Extracted data entries:
☆ ☆ ☆ ☆ ☆
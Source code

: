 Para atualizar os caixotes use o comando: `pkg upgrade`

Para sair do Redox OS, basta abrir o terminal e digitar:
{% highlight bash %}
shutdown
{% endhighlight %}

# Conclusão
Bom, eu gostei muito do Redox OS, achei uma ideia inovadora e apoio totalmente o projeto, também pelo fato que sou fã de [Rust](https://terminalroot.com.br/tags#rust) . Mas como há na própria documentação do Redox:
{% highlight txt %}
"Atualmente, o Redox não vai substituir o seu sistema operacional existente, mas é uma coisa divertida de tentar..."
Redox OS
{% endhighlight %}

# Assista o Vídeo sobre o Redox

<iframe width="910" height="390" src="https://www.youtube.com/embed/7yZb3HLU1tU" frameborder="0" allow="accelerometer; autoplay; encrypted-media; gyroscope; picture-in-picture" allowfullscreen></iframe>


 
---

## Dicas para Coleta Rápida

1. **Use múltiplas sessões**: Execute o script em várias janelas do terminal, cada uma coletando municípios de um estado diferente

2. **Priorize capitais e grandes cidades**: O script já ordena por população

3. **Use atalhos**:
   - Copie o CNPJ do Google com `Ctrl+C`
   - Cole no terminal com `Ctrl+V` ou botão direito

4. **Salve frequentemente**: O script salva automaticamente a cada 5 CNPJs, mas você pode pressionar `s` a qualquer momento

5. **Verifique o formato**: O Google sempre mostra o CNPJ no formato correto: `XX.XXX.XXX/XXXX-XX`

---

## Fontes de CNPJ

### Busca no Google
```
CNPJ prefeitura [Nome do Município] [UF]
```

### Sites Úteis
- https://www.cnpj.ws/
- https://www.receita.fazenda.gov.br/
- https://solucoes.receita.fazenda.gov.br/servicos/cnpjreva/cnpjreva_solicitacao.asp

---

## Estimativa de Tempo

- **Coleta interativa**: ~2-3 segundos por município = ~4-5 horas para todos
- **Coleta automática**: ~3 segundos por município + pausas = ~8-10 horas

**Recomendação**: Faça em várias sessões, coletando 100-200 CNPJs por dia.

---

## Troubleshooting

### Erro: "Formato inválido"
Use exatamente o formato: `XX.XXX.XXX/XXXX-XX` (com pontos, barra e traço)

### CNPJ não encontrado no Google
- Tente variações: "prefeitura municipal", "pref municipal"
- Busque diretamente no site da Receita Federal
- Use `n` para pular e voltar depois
☆ ☆ ☆ ☆ ☆
The required output is the complete set of records, reproduced exactly.

Result below
Source code

: Para atualizar os caixotes use o comando: `pkg upgrade`

Para sair do Redox OS, basta abrir o terminal e digitar:
{% highlight bash %}
shutdown
{% endhighlight %}

# Conclusão
Bom, eu gostei muito do Redox OS, achei uma ideia inovadora e apoio totalmente o projeto, também pelo fato que sou fã de [Rust](https://terminalroot.com.br/tags#rust) . Mas como há na própria documentação do Redox:
{% highlight txt %}
"Atualmente, o Redox não vai substituir o seu sistema operacional existente, mas é uma coisa divertida de tentar..."
Redox OS
{% endhighlight %}

# Assista o Vídeo sobre o Redox

<iframe width="910" height="390" src="https://www.youtube.com/embed/7yZb3HLU1tU" frameborder="0" allow="accelerometer; autoplay; encrypted-media; gyroscope; picture-in-picture" allowfullscreen></iframe>


 
---

## Dicas para Coleta Rápida

1. **Use múltiplas sessões**: Execute o script em várias janelas do terminal, cada uma coletando municípios de um estado diferente

2. **Priorize capitais e grandes cidades**: O script já ordena por população

3. **Use atalhos**:
   - Copie o CNPJ do Google com `Ctrl+C`
   - Cole no terminal com `Ctrl+V` ou botão direito

4. **Salve frequentemente**: O script salva automaticamente a cada 5 CNPJs, mas você pode pressionar `s` a qualquer momento

5. **Verifique o formato**: O Google sempre mostra o CNPJ no formato correto: `XX.XXX.XXX/XXXX-XX`

---

## Fontes de CNPJ

### Busca no Google
```
CNPJ prefeitura [Nome do Município] [UF]
```

### Sites Úteis
- https://www.cnpj.ws/
- https://www.receita.fazenda.gov.br/
- https://solucoes.receita.fazenda.gov.br/servicos/cnpjreva/cnpjreva_solicitacao.asp

---

## Estimativa de Tempo

- **Coleta interativa**: ~2-3 segundos por município = ~4-5 horas para todos
- **Coleta automática**: ~3 segundos por município + pausas = ~8-10 horas

**Recomendação**: Faça em várias sessões, coletando 100-200 CNPJs por dia.

---

## Troubleshooting

### Erro: "Formato inválido"
Use exatamente o formato: `XX.XXX.XXX/XXXX-XX` (com pontos, barra e traço)

### CNPJ não encontrado no Google
- Tente variações: "prefeitura municipal", "pref municipal"
- Busque diretamente no site da Receita Federal
- Use `n` para pular e voltar depois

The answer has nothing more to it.